The idea of issuing a fatwa (edict) against terrorism is an appealing one. If for no other reason than it would serve to distance the more moderate adherents to the faith from the more radical. However, the big question is how binding are these fatwas on Muslims and what are the real world punishments for failing to adhere to them?
More importantly, how should Muslims respond to competing fatwas or competing interpretations of what is acceptable with respect to violence perpetrated in the defense of the religion of Allah? There are plenty of Muslim organizations, and Muslims, throughout the world that are seeking to issue fatwas against terrorism as a means of distancing the faith from the criminal acts of a few. The YouTube video below relates to a fatwa issued in India.
This post is not suggesting that terrorism is a Muslim issue alone or that only Muslims perpetrate terror. However, the post is dealing with the issue of fatwas and terrorism, and this is a discussion within the framework of Islam and the interpretation of what is forbidden (haram) and what is permitted / legitimate (halal).
This is an interesting question. I thank Harry over at Multibrand for, in essence, challenging me on the issue, and also Tikno over at Love Ely for pointing me to the Indonesia version of a 2004 Fatwa on terrorism issued by the Indonesian Ulema Council (Majelis Ulama Indonesia / MUI).

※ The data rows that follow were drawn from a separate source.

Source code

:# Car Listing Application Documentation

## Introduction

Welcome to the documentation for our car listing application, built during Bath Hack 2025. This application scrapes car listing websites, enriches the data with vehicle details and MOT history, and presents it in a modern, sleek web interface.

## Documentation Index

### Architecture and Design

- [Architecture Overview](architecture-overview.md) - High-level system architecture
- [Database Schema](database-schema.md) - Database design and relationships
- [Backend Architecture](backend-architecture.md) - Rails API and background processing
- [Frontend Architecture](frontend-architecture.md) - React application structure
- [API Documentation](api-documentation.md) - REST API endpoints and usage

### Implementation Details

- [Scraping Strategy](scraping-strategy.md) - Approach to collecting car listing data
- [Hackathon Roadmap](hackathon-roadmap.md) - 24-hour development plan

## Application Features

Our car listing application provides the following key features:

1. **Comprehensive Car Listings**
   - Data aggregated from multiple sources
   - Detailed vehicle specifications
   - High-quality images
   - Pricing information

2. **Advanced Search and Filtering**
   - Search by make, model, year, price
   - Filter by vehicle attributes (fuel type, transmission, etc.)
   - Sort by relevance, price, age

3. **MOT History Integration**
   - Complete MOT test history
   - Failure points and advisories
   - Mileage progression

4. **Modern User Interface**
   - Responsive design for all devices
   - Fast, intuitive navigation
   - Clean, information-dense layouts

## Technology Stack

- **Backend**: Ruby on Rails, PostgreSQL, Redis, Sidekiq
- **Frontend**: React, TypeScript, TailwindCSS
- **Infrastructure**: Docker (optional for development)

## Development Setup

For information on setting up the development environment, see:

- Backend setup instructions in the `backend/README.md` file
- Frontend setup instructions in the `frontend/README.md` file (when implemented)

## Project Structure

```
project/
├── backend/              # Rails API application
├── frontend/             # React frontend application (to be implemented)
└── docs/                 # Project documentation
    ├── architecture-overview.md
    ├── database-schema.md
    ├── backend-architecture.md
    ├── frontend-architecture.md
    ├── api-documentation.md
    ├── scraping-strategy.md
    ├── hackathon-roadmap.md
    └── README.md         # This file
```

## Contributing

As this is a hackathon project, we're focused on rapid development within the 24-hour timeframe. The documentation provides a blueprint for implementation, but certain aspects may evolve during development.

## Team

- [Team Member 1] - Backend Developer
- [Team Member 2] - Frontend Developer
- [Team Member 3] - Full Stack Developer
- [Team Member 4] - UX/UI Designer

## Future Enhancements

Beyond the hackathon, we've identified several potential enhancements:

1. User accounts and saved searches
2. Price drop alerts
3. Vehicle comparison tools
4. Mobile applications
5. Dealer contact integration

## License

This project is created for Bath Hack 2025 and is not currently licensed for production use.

In the Indonesian context, a fatwa is not binding in a strict legal sense. The government may consider them and may even adopt them if they are so inclined. However, adoption would require the codification of the fatwa into law. This is something that happens to a certain degree in matters relating to Islamic finance where the MUI plays a role in determining what financial products are legitimate under the rules of Islam. These are then codified in laws and regulations enacted by the state.
Furthermore, Indonesia already has an Anti-Terrorism Law (Interim Law No. 1 of 2002 / Law No. 15 of 2003) so is there a need for a fatwa forbidding conduct which is already prohibited in the criminal legal sense? For an interesting paper on the subject you can read Simon Butt's paper by downloading it from here.
I have taken the time to translate the MUI fatwa and would be happy to send it out if anyone wanted a copy in English. I am reluctant just to post it here because I am hopeless at formatting and "stuff" within the blogspot framework.
The fatwa is interesting because it does not forbid in an absolute sense the killing of oneself in the defense of the religion of Allah. Yet, the fatwa goes to considerable lengths to try and point out that random suicide bombings with undefined targets is absolutely against the teachings of Islam.
The primary difference in the fatwa between terrorism and jihad is that terrorism is used for destructive purposes and to cause chaos and fear whereas jihad is a legitimate struggle to defend the faith. Unfortunately, the violence perpetrated in both cases can be the same, but the intent of the perpetrator is what makes the difference. If the perpetrator is amaliyah al-istisyhad or undertaking the action in search of syahid, then this is acceptable. In contrast, where the perpetrator is one who kills themselves and others because they are a pessimist has therefore sinned in the eyes of God and has committed a crime that can never be permitted by Allah or Islam.
Therefore, the violence is a matter of perception with respect to whether it is legitimate or forbidden. Yet, the fatwa states that the act of suicide bombing is an act of despair and is therefore forbidden under the laws of Islam irrespective of whether it is done in a time of peace or a time of war or in an area dominated by Muslims or in areas dominated by other faiths.
But, in the next point of the fatwa a suicide death where the losses inflicted on the enemies of Islam are greater than those inflicted upon Islam would constitute amaliyah al-istisyhad. However, this is seemingly modified by the phrase dar al-harb which is reasonably translated as regions at war. Yet, it can also be translated to places where Muslims are in the minority and are therefore in constant struggle to practice their faith.
What is interesting about the MUI fatwa was that it was issued in 2004 and even today it is not widely known and has not been widely discussed. It is interesting because wider and more open discussion of the fatwa and terrorism could have made a significant contribution to the understanding of the "problem" of terror and how the Indonesian Muslim community is seeking to deal with it.
There are plenty of sites dedicated to debunking fatwas on terrorism as nothing more than fakes of ways of diverting attention from the real intents and purposes of terrorism. To each their own.